Among the records, which lines include "Amended"? List them.

### Records for this exercise
===

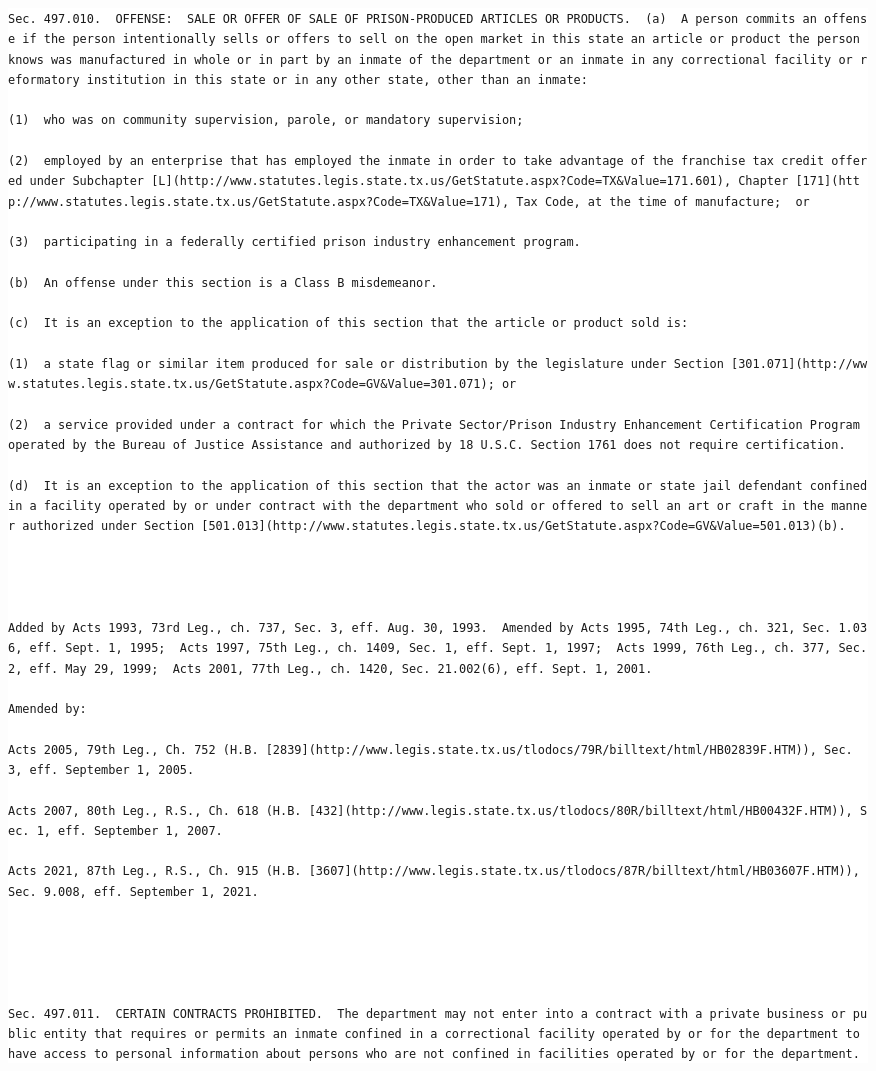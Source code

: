     
    
    
    
    Sec. 497.010.  OFFENSE:  SALE OR OFFER OF SALE OF PRISON-PRODUCED ARTICLES OR PRODUCTS.  (a)  A person commits an offense if the person intentionally sells or offers to sell on the open market in this state an article or product the person knows was manufactured in whole or in part by an inmate of the department or an inmate in any correctional facility or reformatory institution in this state or in any other state, other than an inmate:
    
    (1)  who was on community supervision, parole, or mandatory supervision;
    
    (2)  employed by an enterprise that has employed the inmate in order to take advantage of the franchise tax credit offered under Subchapter [L](http://www.statutes.legis.state.tx.us/GetStatute.aspx?Code=TX&Value=171.601), Chapter [171](http://www.statutes.legis.state.tx.us/GetStatute.aspx?Code=TX&Value=171), Tax Code, at the time of manufacture;  or
    
    (3)  participating in a federally certified prison industry enhancement program.
    
    (b)  An offense under this section is a Class B misdemeanor.
    
    (c)  It is an exception to the application of this section that the article or product sold is:
    
    (1)  a state flag or similar item produced for sale or distribution by the legislature under Section [301.071](http://www.statutes.legis.state.tx.us/GetStatute.aspx?Code=GV&Value=301.071); or
    
    (2)  a service provided under a contract for which the Private Sector/Prison Industry Enhancement Certification Program operated by the Bureau of Justice Assistance and authorized by 18 U.S.C. Section 1761 does not require certification.
    
    (d)  It is an exception to the application of this section that the actor was an inmate or state jail defendant confined in a facility operated by or under contract with the department who sold or offered to sell an art or craft in the manner authorized under Section [501.013](http://www.statutes.legis.state.tx.us/GetStatute.aspx?Code=GV&Value=501.013)(b).
    
    
    
    
    Added by Acts 1993, 73rd Leg., ch. 737, Sec. 3, eff. Aug. 30, 1993.  Amended by Acts 1995, 74th Leg., ch. 321, Sec. 1.036, eff. Sept. 1, 1995;  Acts 1997, 75th Leg., ch. 1409, Sec. 1, eff. Sept. 1, 1997;  Acts 1999, 76th Leg., ch. 377, Sec. 2, eff. May 29, 1999;  Acts 2001, 77th Leg., ch. 1420, Sec. 21.002(6), eff. Sept. 1, 2001.
    
    Amended by: 
    
    Acts 2005, 79th Leg., Ch. 752 (H.B. [2839](http://www.legis.state.tx.us/tlodocs/79R/billtext/html/HB02839F.HTM)), Sec. 3, eff. September 1, 2005.
    
    Acts 2007, 80th Leg., R.S., Ch. 618 (H.B. [432](http://www.legis.state.tx.us/tlodocs/80R/billtext/html/HB00432F.HTM)), Sec. 1, eff. September 1, 2007.
    
    Acts 2021, 87th Leg., R.S., Ch. 915 (H.B. [3607](http://www.legis.state.tx.us/tlodocs/87R/billtext/html/HB03607F.HTM)), Sec. 9.008, eff. September 1, 2021.
    
    
    
    
    
    Sec. 497.011.  CERTAIN CONTRACTS PROHIBITED.  The department may not enter into a contract with a private business or public entity that requires or permits an inmate confined in a correctional facility operated by or for the department to have access to personal information about persons who are not confined in facilities operated by or for the department.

===

### Solution for this exercise
    Added by Acts 1993, 73rd Leg., ch. 737, Sec. 3, eff. Aug. 30, 1993.  Amended by Acts 1995, 74th Leg., ch. 321, Sec. 1.036, eff. Sept. 1, 1995;  Acts 1997, 75th Leg., ch. 1409, Sec. 1, eff. Sept. 1, 1997;  Acts 1999, 76th Leg., ch. 377, Sec. 2, eff. May 29, 1999;  Acts 2001, 77th Leg., ch. 1420, Sec. 21.002(6), eff. Sept. 1, 2001.
    Amended by: 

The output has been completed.